● **EXERCISE GOAL**
Please return all records verbatim, no pictures.

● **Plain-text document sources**
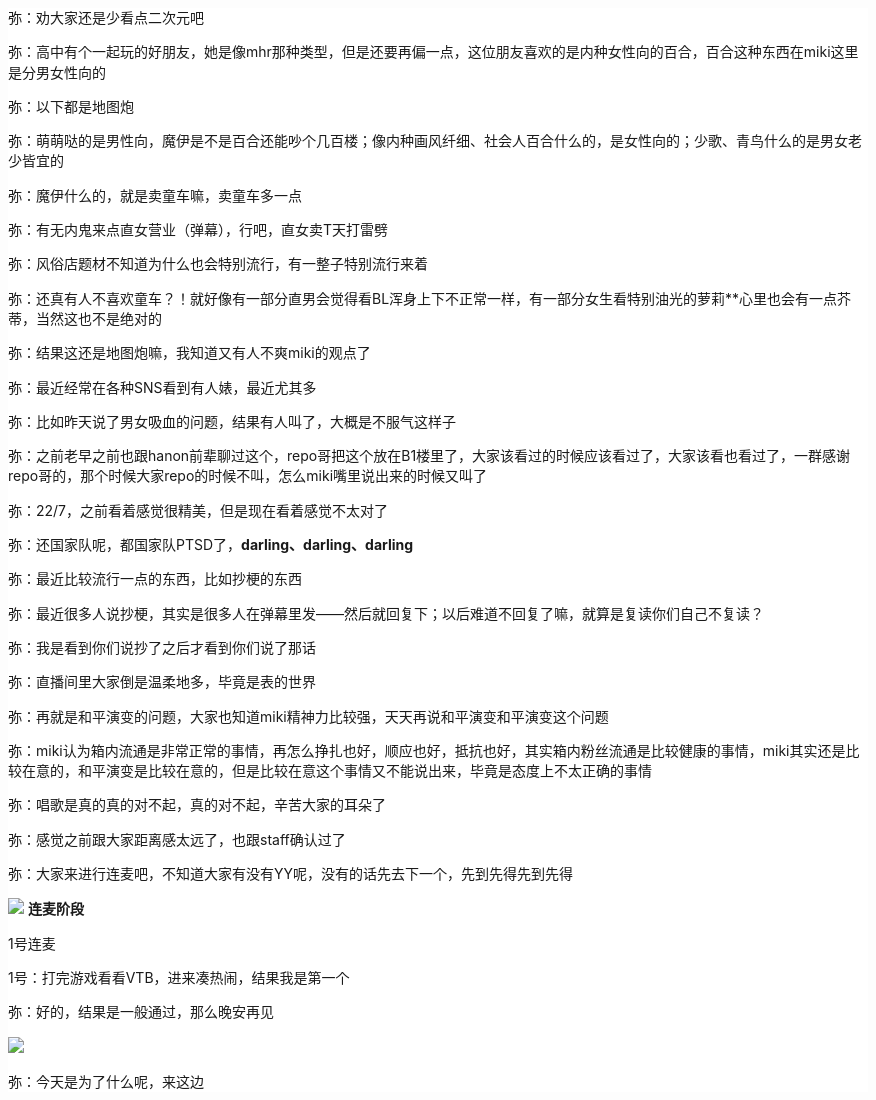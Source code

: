 弥：劝大家还是少看点二次元吧

弥：高中有个一起玩的好朋友，她是像mhr那种类型，但是还要再偏一点，这位朋友喜欢的是内种女性向的百合，百合这种东西在miki这里是分男女性向的

弥：以下都是地图炮

弥：萌萌哒的是男性向，魔伊是不是百合还能吵个几百楼；像内种画风纤细、社会人百合什么的，是女性向的；少歌、青鸟什么的是男女老少皆宜的

弥：魔伊什么的，就是卖童车嘛，卖童车多一点

弥：有无内鬼来点直女营业（弹幕），行吧，直女卖T天打雷劈

弥：风俗店题材不知道为什么也会特别流行，有一整子特别流行来着

弥：还真有人不喜欢童车？！就好像有一部分直男会觉得看BL浑身上下不正常一样，有一部分女生看特别油光的萝莉**心里也会有一点芥蒂，当然这也不是绝对的

弥：结果这还是地图炮嘛，我知道又有人不爽miki的观点了

弥：最近经常在各种SNS看到有人婊，最近尤其多

弥：比如昨天说了男女吸血的问题，结果有人叫了，大概是不服气这样子

弥：之前老早之前也跟hanon前辈聊过这个，repo哥把这个放在B1楼里了，大家该看过的时候应该看过了，大家该看也看过了，一群感谢repo哥的，那个时候大家repo的时候不叫，怎么miki嘴里说出来的时候又叫了


弥：22/7，之前看着感觉很精美，但是现在看着感觉不太对了

弥：还国家队呢，都国家队PTSD了，<strong>darling、darling、darling</strong>

弥：最近比较流行一点的东西，比如抄梗的东西

弥：最近很多人说抄梗，其实是很多人在弹幕里发——然后就回复下；以后难道不回复了嘛，就算是复读你们自己不复读？

弥：我是看到你们说抄了之后才看到你们说了那话

弥：直播间里大家倒是温柔地多，毕竟是表的世界

弥：再就是和平演变的问题，大家也知道miki精神力比较强，天天再说和平演变和平演变这个问题

弥：miki认为箱内流通是非常正常的事情，再怎么挣扎也好，顺应也好，抵抗也好，其实箱内粉丝流通是比较健康的事情，miki其实还是比较在意的，和平演变是比较在意的，但是比较在意这个事情又不能说出来，毕竟是态度上不太正确的事情

弥：唱歌是真的真的对不起，真的对不起，辛苦大家的耳朵了

弥：感觉之前跟大家距离感太远了，也跟staff确认过了

弥：大家来进行连麦吧，不知道大家有没有YY呢，没有的话先去下一个，先到先得先到先得

<img src="https://static.saraba1st.com/image/hrline/5.gif" referrerpolicy="no-referrer">
<strong>连麦阶段</strong>


1号连麦

1号：打完游戏看看VTB，进来凑热闹，结果我是第一个

弥：好的，结果是一般通过，那么晚安再见

<img src="https://static.saraba1st.com/image/hrline/5.gif" referrerpolicy="no-referrer">


弥：今天是为了什么呢，来这边
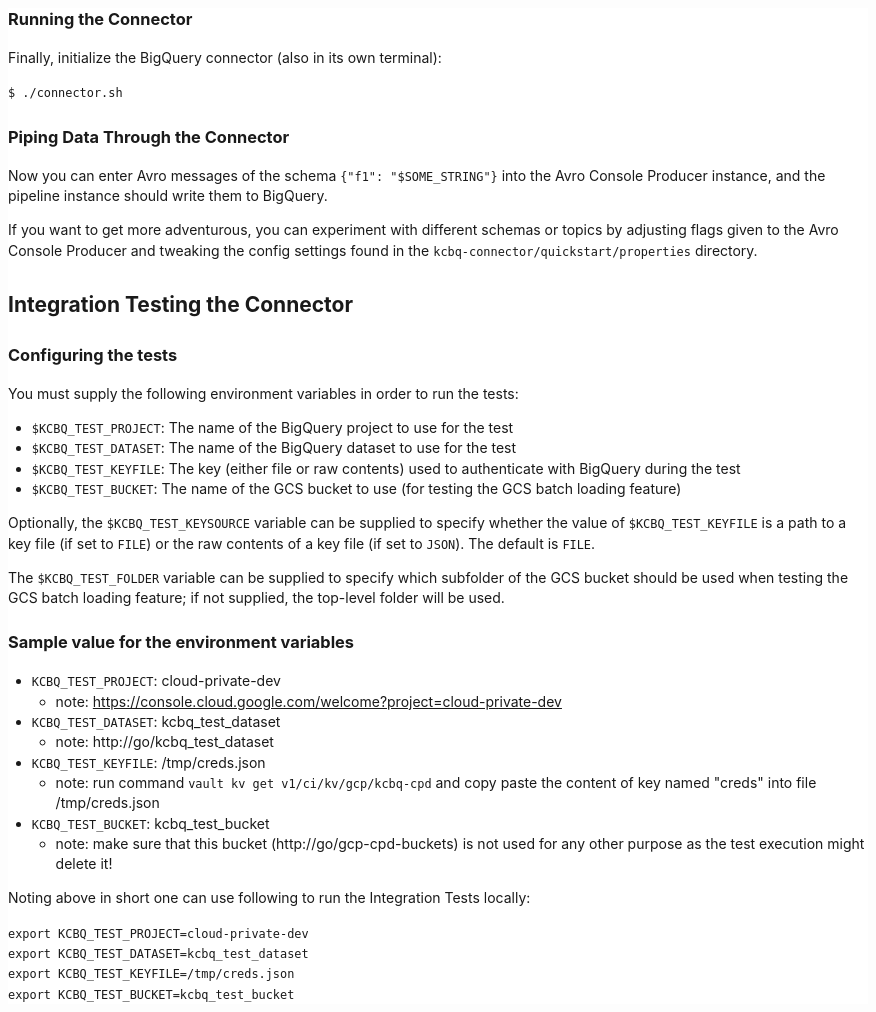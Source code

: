 ### Running the Connector

Finally, initialize the BigQuery connector (also in its own terminal):

```bash
$ ./connector.sh
```

### Piping Data Through the Connector

Now you can enter Avro messages of the schema `{"f1": "$SOME_STRING"}` into the Avro Console 
Producer instance, and the pipeline instance should write them to BigQuery.

If you want to get more adventurous, you can experiment with different schemas or topics by 
adjusting flags given to the Avro Console Producer and tweaking the config settings found in the 
`kcbq-connector/quickstart/properties` directory.

## Integration Testing the Connector

### Configuring the tests

You must supply the following environment variables in order to run the tests:

- `$KCBQ_TEST_PROJECT`: The name of the BigQuery project to use for the test
- `$KCBQ_TEST_DATASET`: The name of the BigQuery dataset to use for the test
- `$KCBQ_TEST_KEYFILE`: The key (either file or raw contents) used to authenticate with BigQuery
during the test
- `$KCBQ_TEST_BUCKET`: The name of the GCS bucket to use (for testing the GCS batch loading feature)

Optionally, the `$KCBQ_TEST_KEYSOURCE` variable can be supplied to specify whether the value of
`$KCBQ_TEST_KEYFILE` is a path to a key file (if set to `FILE`) or the raw contents of a key file
(if set to `JSON`). The default is `FILE`.

The `$KCBQ_TEST_FOLDER` variable can be supplied to specify which subfolder of the GCS bucket should
be used when testing the GCS batch loading feature; if not supplied, the top-level folder will be
used.

### Sample value for the environment variables
- `KCBQ_TEST_PROJECT`: cloud-private-dev
  - note: https://console.cloud.google.com/welcome?project=cloud-private-dev
- `KCBQ_TEST_DATASET`: kcbq_test_dataset
  - note: http://go/kcbq_test_dataset
- `KCBQ_TEST_KEYFILE`: /tmp/creds.json
  - note: run command `vault kv get v1/ci/kv/gcp/kcbq-cpd` and copy paste the content of key named "creds" into file /tmp/creds.json
- `KCBQ_TEST_BUCKET`: kcbq_test_bucket
  - note: make sure that this bucket (http://go/gcp-cpd-buckets) is not used for any other purpose as the test execution might delete it!

Noting above in short one can use following to run the Integration Tests locally:
```
export KCBQ_TEST_PROJECT=cloud-private-dev
export KCBQ_TEST_DATASET=kcbq_test_dataset
export KCBQ_TEST_KEYFILE=/tmp/creds.json
export KCBQ_TEST_BUCKET=kcbq_test_bucket
```
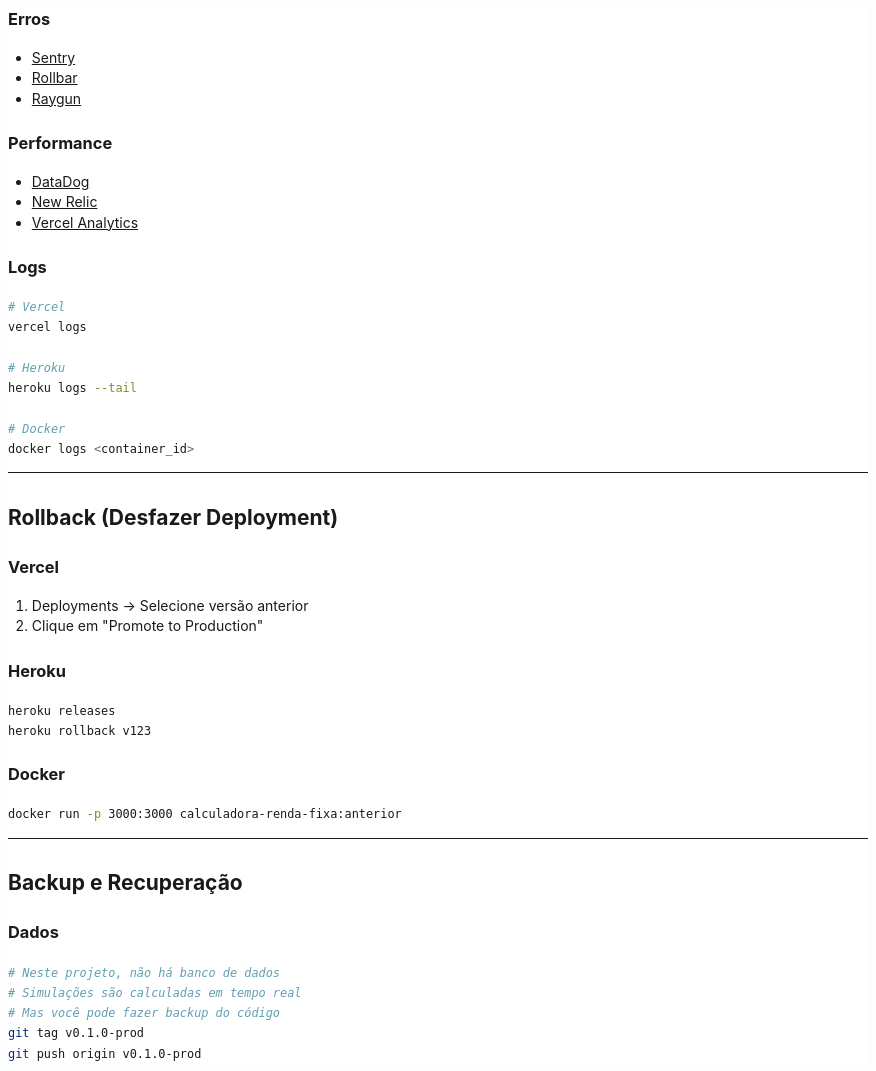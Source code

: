 ### Erros
- [Sentry](https://sentry.io)
- [Rollbar](https://rollbar.com)
- [Raygun](https://raygun.com)

### Performance
- [DataDog](https://www.datadoghq.com)
- [New Relic](https://newrelic.com)
- [Vercel Analytics](https://vercel.com)

### Logs
```bash
# Vercel
vercel logs

# Heroku
heroku logs --tail

# Docker
docker logs <container_id>
```

---

## Rollback (Desfazer Deployment)

### Vercel
1. Deployments → Selecione versão anterior
2. Clique em "Promote to Production"

### Heroku
```bash
heroku releases
heroku rollback v123
```

### Docker
```bash
docker run -p 3000:3000 calculadora-renda-fixa:anterior
```

---

## Backup e Recuperação

### Dados
```bash
# Neste projeto, não há banco de dados
# Simulações são calculadas em tempo real
# Mas você pode fazer backup do código
git tag v0.1.0-prod
git push origin v0.1.0-prod
```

● **ANSWER BOX**
Source code

: 弥：劝大家还是少看点二次元吧

弥：高中有个一起玩的好朋友，她是像mhr那种类型，但是还要再偏一点，这位朋友喜欢的是内种女性向的百合，百合这种东西在miki这里是分男女性向的

弥：以下都是地图炮

弥：萌萌哒的是男性向，魔伊是不是百合还能吵个几百楼；像内种画风纤细、社会人百合什么的，是女性向的；少歌、青鸟什么的是男女老少皆宜的

弥：魔伊什么的，就是卖童车嘛，卖童车多一点

弥：有无内鬼来点直女营业（弹幕），行吧，直女卖T天打雷劈

弥：风俗店题材不知道为什么也会特别流行，有一整子特别流行来着

弥：还真有人不喜欢童车？！就好像有一部分直男会觉得看BL浑身上下不正常一样，有一部分女生看特别油光的萝莉**心里也会有一点芥蒂，当然这也不是绝对的

弥：结果这还是地图炮嘛，我知道又有人不爽miki的观点了

弥：最近经常在各种SNS看到有人婊，最近尤其多

弥：比如昨天说了男女吸血的问题，结果有人叫了，大概是不服气这样子

弥：之前老早之前也跟hanon前辈聊过这个，repo哥把这个放在B1楼里了，大家该看过的时候应该看过了，大家该看也看过了，一群感谢repo哥的，那个时候大家repo的时候不叫，怎么miki嘴里说出来的时候又叫了


弥：22/7，之前看着感觉很精美，但是现在看着感觉不太对了

弥：还国家队呢，都国家队PTSD了，<strong>darling、darling、darling</strong>

弥：最近比较流行一点的东西，比如抄梗的东西

弥：最近很多人说抄梗，其实是很多人在弹幕里发——然后就回复下；以后难道不回复了嘛，就算是复读你们自己不复读？

弥：我是看到你们说抄了之后才看到你们说了那话

弥：直播间里大家倒是温柔地多，毕竟是表的世界

弥：再就是和平演变的问题，大家也知道miki精神力比较强，天天再说和平演变和平演变这个问题

弥：miki认为箱内流通是非常正常的事情，再怎么挣扎也好，顺应也好，抵抗也好，其实箱内粉丝流通是比较健康的事情，miki其实还是比较在意的，和平演变是比较在意的，但是比较在意这个事情又不能说出来，毕竟是态度上不太正确的事情

弥：唱歌是真的真的对不起，真的对不起，辛苦大家的耳朵了

弥：感觉之前跟大家距离感太远了，也跟staff确认过了

弥：大家来进行连麦吧，不知道大家有没有YY呢，没有的话先去下一个，先到先得先到先得

<img src="https://static.saraba1st.com/image/hrline/5.gif" referrerpolicy="no-referrer">
<strong>连麦阶段</strong>


1号连麦

1号：打完游戏看看VTB，进来凑热闹，结果我是第一个

弥：好的，结果是一般通过，那么晚安再见

<img src="https://static.saraba1st.com/image/hrline/5.gif" referrerpolicy="no-referrer">


弥：今天是为了什么呢，来这边
Source code

: ### Running the Connector

Finally, initialize the BigQuery connector (also in its own terminal):

```bash
$ ./connector.sh
```

### Piping Data Through the Connector

Now you can enter Avro messages of the schema `{"f1": "$SOME_STRING"}` into the Avro Console 
Producer instance, and the pipeline instance should write them to BigQuery.

If you want to get more adventurous, you can experiment with different schemas or topics by 
adjusting flags given to the Avro Console Producer and tweaking the config settings found in the 
`kcbq-connector/quickstart/properties` directory.

## Integration Testing the Connector

### Configuring the tests

You must supply the following environment variables in order to run the tests:

- `$KCBQ_TEST_PROJECT`: The name of the BigQuery project to use for the test
- `$KCBQ_TEST_DATASET`: The name of the BigQuery dataset to use for the test
- `$KCBQ_TEST_KEYFILE`: The key (either file or raw contents) used to authenticate with BigQuery
during the test
- `$KCBQ_TEST_BUCKET`: The name of the GCS bucket to use (for testing the GCS batch loading feature)

Optionally, the `$KCBQ_TEST_KEYSOURCE` variable can be supplied to specify whether the value of
`$KCBQ_TEST_KEYFILE` is a path to a key file (if set to `FILE`) or the raw contents of a key file
(if set to `JSON`). The default is `FILE`.

The `$KCBQ_TEST_FOLDER` variable can be supplied to specify which subfolder of the GCS bucket should
be used when testing the GCS batch loading feature; if not supplied, the top-level folder will be
used.

### Sample value for the environment variables
- `KCBQ_TEST_PROJECT`: cloud-private-dev
  - note: https://console.cloud.google.com/welcome?project=cloud-private-dev
- `KCBQ_TEST_DATASET`: kcbq_test_dataset
  - note: http://go/kcbq_test_dataset
- `KCBQ_TEST_KEYFILE`: /tmp/creds.json
  - note: run command `vault kv get v1/ci/kv/gcp/kcbq-cpd` and copy paste the content of key named "creds" into file /tmp/creds.json
- `KCBQ_TEST_BUCKET`: kcbq_test_bucket
  - note: make sure that this bucket (http://go/gcp-cpd-buckets) is not used for any other purpose as the test execution might delete it!

Noting above in short one can use following to run the Integration Tests locally:
```
export KCBQ_TEST_PROJECT=cloud-private-dev
export KCBQ_TEST_DATASET=kcbq_test_dataset
export KCBQ_TEST_KEYFILE=/tmp/creds.json
export KCBQ_TEST_BUCKET=kcbq_test_bucket
```
Source code

: ### Erros
- [Sentry](https://sentry.io)
- [Rollbar](https://rollbar.com)
- [Raygun](https://raygun.com)

### Performance
- [DataDog](https://www.datadoghq.com)
- [New Relic](https://newrelic.com)
- [Vercel Analytics](https://vercel.com)

### Logs
```bash
# Vercel
vercel logs

# Heroku
heroku logs --tail

# Docker
docker logs <container_id>
```

---

## Rollback (Desfazer Deployment)

### Vercel
1. Deployments → Selecione versão anterior
2. Clique em "Promote to Production"

### Heroku
```bash
heroku releases
heroku rollback v123
```

### Docker
```bash
docker run -p 3000:3000 calculadora-renda-fixa:anterior
```

---

## Backup e Recuperação

### Dados
```bash
# Neste projeto, não há banco de dados
# Simulações são calculadas em tempo real
# Mas você pode fazer backup do código
git tag v0.1.0-prod
git push origin v0.1.0-prod
```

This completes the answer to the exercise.